In the heart of India, where agriculture is the backbone of the economy, researchers are delving into the genetic makeup of crops to unlock secrets that could boost yields and resilience. A recent study published in the ‘International Journal of Bio-Resource and Stress Management’ has shed light on the genetic diversity of green gram, a staple crop in many parts of the country. The lead author, Kanavi, M. S. P. from the Dept. of Genetics and Plant Breeding, University of Agricultural Sciences, Bengaluru, Karnataka, and colleagues have used simple sequence repeats (SSR) markers to explore the genetic diversity among 56 germplasm lines of green gram (Vigna radiata).
Green gram, a self-pollinated crop, is known for its nutritional value and adaptability to various environmental conditions. However, the extent of its genetic diversity has remained largely unexplored until now. The researchers employed fifteen standardized SSR primers to characterize the genetic diversity among the 56 green gram genotypes. All primers showed scorable polymorphism, indicating a rich genetic tapestry within the crop.
The genetic similarity between genotypes ranged from 0.35 to 1.00, with the lowest similarity observed between genotypes LGG-585 and LGG-573, and the highest between KKM-3 and TM-962. The average genetic similarity value of 0.85 suggests a moderate level of genetic diversity within the crop. This diversity is likely a result of the accumulation of novel gene combinations in response to natural selection pressures.
The researchers used the UPGMA (Unweighted Pair Group Method with Arithmetic Mean) method to construct a dendrogram based on the SSR results.
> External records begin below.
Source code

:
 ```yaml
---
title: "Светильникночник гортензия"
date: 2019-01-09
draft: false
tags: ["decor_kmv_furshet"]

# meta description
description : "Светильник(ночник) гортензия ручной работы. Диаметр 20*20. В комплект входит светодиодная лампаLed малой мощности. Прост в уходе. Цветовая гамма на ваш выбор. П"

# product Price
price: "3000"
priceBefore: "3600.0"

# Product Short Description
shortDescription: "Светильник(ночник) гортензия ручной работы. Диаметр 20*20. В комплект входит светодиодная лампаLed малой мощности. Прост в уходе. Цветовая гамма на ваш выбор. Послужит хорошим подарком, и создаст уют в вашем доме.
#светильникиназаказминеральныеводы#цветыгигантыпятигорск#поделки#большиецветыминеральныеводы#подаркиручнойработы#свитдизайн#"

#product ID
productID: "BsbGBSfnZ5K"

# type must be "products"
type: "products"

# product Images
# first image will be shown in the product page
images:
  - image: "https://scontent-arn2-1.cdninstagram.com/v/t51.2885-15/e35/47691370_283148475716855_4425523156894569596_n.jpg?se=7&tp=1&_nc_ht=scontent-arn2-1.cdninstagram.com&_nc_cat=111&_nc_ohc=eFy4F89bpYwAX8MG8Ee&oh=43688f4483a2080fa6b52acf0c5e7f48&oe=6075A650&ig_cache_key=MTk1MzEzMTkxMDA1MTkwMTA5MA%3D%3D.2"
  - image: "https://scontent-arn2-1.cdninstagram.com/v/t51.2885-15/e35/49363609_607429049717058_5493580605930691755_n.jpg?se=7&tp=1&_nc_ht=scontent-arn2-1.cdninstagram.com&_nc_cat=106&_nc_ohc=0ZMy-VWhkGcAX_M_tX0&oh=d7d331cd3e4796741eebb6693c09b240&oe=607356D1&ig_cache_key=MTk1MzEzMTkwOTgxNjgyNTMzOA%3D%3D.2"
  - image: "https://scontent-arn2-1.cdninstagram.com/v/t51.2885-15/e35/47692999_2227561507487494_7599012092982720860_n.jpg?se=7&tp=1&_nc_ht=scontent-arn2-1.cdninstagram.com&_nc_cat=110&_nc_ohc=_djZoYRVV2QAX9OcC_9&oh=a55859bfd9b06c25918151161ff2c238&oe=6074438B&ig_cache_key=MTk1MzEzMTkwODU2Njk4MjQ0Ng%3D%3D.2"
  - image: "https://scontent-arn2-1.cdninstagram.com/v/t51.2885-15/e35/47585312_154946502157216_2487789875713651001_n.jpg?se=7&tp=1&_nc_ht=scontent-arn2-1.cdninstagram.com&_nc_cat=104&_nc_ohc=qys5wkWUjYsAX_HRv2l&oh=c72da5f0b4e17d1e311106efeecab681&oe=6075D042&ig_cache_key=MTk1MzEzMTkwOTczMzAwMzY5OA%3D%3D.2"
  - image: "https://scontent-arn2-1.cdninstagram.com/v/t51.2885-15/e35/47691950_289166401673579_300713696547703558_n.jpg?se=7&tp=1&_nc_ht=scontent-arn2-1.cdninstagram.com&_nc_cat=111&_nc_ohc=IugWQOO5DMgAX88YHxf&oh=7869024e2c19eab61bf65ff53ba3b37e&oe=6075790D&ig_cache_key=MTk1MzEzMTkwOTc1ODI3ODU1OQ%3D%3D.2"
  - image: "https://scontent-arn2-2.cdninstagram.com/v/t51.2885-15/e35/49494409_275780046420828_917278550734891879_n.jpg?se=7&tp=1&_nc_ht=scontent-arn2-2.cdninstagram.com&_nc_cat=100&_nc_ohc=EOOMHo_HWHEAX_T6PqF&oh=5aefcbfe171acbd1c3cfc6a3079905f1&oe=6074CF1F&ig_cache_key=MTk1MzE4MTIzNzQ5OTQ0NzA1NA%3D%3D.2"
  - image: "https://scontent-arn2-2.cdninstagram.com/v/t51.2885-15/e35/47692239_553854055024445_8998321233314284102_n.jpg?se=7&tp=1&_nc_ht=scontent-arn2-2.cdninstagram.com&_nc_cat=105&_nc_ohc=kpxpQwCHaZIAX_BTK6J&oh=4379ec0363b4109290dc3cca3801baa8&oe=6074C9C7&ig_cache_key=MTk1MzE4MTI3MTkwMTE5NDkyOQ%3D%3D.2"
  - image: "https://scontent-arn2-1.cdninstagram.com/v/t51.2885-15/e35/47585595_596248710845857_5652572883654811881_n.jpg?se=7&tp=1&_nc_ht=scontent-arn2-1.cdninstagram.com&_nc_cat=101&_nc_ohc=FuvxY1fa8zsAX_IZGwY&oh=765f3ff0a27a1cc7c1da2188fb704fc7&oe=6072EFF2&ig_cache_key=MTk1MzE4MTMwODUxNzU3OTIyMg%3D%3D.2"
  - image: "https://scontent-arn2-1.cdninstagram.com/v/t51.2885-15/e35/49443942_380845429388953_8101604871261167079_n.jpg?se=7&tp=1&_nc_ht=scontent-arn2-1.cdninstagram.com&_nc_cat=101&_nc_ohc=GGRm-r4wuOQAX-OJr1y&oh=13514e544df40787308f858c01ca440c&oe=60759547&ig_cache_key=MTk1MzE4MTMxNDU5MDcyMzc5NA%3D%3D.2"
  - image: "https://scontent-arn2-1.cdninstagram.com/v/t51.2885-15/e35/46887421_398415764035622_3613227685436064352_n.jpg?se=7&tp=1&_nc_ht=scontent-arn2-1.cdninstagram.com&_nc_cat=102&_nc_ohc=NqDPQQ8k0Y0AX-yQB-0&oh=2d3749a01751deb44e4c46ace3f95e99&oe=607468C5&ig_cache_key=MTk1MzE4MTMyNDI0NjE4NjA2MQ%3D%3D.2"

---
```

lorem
This dendrogram divided the 56 green gram genotypes into eight main clusters. Cluster I was the most diverse, consisting of 15 genotypes, followed by cluster II with 9 genotypes, and cluster VI with 7 genotypes. The remaining clusters had fewer genotypes, indicating varying levels of genetic diversity.
The study’s findings have significant implications for the agriculture sector. Understanding the genetic diversity within green gram can help breeders develop new varieties that are more resilient to pests, diseases, and environmental stresses. This, in turn, can lead to higher yields and improved food security.
“The use of SSR markers in this study has provided a robust framework for determining genetic diversity and relationships among germplasm lines of green gram,” said Kanavi, M. S. P. “This information can be invaluable for breeders looking to develop new varieties that can withstand the challenges posed by climate change and other environmental factors.”
The study also highlights the potential of SSR markers in genetic diversity analysis. These markers are highly polymorphic and widely distributed throughout the genome, making them ideal for studying genetic diversity and relationships among crop varieties.
As the world grapples with the challenges of climate change and food security, studies like this one are crucial. They provide the genetic insights needed to develop crops that can thrive in increasingly challenging environments. The research conducted by Kanavi, M. S. P. and colleagues is a testament to the power of genetic diversity analysis in shaping the future of agriculture.